Kiran has only directed one film prior to this – Dhobi Ghat, which released in 2010. Ask her about the period between these two films and she promptly says, “The interim was frustrating. I was working very hard to make my own work, write, and I had a lot of stories that I am pursuing now too. But writing is a very lonely process and I never found the right kind of co-writer or support. It was very frustrating and I was looking for something I could sink my teeth into and run with. I got lucky with this one because Aamir was the judge in this scriptwriting competition where this script was submitted.”

Her ex-husband and co-producer Aamir Khan saw a script called Two Brides at a competition and the two hired Sneha Desai and Divyanidhi Sharma to rework the script into Laapataa Ladies. The film is set in Nirmal Pradesh, a fictitious state where the characters speak an amalgamation of Hindi, Khadi Boli, Bhojpuri, and Brajbhasha. Talking about the decision to choose a fictitious setting for the story, the filmmaker says, “We just felt that the second you say Bihar, UP, or Maharashtra, it becomes the story of a particular culture or region, which this is not. It’s a more general take on what women go through in life. We didn’t want to make it broader. This also gave us the liberty to create our own rule that this happens in our Nirmal Pradesh. Nobody can argue with what happens in our fictitious state. We are not bad mouthing anyone. It also helps you evade the people who could take offence to just about anything.”

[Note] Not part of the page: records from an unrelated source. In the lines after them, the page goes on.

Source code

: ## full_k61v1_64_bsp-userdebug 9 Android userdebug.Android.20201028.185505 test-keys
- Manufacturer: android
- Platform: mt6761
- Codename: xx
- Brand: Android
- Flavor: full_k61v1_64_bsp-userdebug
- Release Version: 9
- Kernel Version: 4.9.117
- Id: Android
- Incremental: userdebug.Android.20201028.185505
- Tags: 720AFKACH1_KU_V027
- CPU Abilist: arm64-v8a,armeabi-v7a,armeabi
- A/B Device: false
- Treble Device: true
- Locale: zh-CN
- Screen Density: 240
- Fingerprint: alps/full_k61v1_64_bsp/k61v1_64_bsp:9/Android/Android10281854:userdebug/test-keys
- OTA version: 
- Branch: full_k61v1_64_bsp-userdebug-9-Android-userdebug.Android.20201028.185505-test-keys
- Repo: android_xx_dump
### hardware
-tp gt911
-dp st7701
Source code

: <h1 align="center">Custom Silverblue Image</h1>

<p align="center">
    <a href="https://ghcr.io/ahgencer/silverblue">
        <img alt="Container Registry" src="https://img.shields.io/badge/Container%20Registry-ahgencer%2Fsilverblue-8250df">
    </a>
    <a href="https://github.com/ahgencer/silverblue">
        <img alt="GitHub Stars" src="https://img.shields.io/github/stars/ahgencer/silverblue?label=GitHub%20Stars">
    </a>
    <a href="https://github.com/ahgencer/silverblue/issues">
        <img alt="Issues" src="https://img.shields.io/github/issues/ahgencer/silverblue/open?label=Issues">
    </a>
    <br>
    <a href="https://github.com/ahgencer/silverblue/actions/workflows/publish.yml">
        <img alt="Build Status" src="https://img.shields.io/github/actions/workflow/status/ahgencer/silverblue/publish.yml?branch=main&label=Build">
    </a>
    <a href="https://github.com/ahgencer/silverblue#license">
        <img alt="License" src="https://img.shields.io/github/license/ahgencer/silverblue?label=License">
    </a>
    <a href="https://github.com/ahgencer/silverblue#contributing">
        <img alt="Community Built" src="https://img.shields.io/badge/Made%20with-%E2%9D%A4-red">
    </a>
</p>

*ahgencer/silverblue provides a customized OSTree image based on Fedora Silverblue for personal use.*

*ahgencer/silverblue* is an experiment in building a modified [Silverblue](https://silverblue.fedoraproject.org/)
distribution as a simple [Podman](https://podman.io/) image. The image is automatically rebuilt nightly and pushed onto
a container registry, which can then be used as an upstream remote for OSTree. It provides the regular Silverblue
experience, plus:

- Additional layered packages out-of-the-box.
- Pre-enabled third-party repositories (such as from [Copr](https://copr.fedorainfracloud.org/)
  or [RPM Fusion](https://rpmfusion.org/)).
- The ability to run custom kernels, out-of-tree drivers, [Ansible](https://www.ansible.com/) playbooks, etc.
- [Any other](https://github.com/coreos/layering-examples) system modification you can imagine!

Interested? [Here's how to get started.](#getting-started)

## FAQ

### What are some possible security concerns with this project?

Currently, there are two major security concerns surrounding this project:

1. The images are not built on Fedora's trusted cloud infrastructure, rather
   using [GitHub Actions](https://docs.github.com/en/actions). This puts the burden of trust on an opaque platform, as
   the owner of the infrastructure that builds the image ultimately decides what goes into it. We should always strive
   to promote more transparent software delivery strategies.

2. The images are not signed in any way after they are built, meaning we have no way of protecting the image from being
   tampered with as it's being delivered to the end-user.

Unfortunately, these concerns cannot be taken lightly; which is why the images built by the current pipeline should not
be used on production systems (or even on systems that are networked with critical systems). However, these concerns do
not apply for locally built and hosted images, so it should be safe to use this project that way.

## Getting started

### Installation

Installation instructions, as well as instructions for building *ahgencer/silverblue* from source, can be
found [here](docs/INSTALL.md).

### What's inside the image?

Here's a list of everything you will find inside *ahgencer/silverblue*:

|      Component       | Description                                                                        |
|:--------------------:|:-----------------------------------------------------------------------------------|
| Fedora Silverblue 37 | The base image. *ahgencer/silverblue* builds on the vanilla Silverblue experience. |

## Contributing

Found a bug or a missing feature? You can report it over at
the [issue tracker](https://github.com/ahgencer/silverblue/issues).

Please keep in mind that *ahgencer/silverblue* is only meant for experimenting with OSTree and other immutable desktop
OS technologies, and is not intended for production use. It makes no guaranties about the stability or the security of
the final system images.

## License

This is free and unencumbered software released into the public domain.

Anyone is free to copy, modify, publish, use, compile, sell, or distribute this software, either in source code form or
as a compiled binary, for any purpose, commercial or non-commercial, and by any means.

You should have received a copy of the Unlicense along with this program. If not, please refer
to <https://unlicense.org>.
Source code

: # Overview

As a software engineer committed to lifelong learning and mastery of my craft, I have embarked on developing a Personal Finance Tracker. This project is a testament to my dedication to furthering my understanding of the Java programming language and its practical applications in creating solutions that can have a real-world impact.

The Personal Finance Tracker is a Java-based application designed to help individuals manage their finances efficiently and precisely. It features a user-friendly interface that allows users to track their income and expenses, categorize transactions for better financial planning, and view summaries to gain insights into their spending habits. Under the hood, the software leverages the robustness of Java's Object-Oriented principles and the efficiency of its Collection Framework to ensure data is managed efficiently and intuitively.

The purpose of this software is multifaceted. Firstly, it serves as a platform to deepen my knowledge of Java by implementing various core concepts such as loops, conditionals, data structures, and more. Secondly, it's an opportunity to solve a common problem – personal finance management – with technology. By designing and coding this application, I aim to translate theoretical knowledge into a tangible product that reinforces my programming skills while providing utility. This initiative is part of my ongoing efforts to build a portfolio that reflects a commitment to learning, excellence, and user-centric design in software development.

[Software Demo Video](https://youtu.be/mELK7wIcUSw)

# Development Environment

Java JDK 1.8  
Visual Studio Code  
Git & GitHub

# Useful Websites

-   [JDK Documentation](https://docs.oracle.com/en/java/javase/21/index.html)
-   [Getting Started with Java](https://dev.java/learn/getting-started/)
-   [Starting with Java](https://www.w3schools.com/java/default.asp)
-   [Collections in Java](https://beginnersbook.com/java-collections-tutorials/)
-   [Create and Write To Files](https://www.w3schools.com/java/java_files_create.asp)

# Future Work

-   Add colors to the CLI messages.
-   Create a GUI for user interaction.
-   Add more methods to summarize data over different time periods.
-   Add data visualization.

Laapataa Ladies stars three youngsters, all virtually newcomers, in lead roles in a film for the first time. Ravi Kishan and Chhaya Kadam are the only ‘big names’ in the cast. Naturally, it is being termed as a ‘content film’ with little commercial pressures. But it comes out just two months after the stupendous success of 12th Fail and Kiran admits it has given her hope. “It feels to me like the sky is the limit now,” she says, adding, “When you think of a film like 12th Fail, it makes you realise that for thousands of years, humans have sat around the fire, watching paintings on the walls of caves or telli each other stories. That instinct hasn’t changed. It’s so heartening to see something like 12th Fail which is a story well told. It doesn’t matter who is in it or who made it because the idea is that it is a good story. Yes, it makes me greedy, honestly. It’s an incredible inspiration for all us who are making films with non-starcast or with unusual storylines.”

While producers and directors often play down the significance of box office, Kiran does not. “It is in some way a metric of how much people have liked the film,” she argues, before clarifying, “It is, sometimes, a result of not having reached your audience with information. Maybe people don’t know, which is a problem in marketing when you don’t have a big film. But box office will tell you if people like the film.”

Laapataa Ladies stars Sparsh Srivastava, Pratibha Ranta, and Nitanshi Goel in the lead roles. After being feted at the Toronto International Film Festival last year, the film is getting a theatrical release in India on March 1.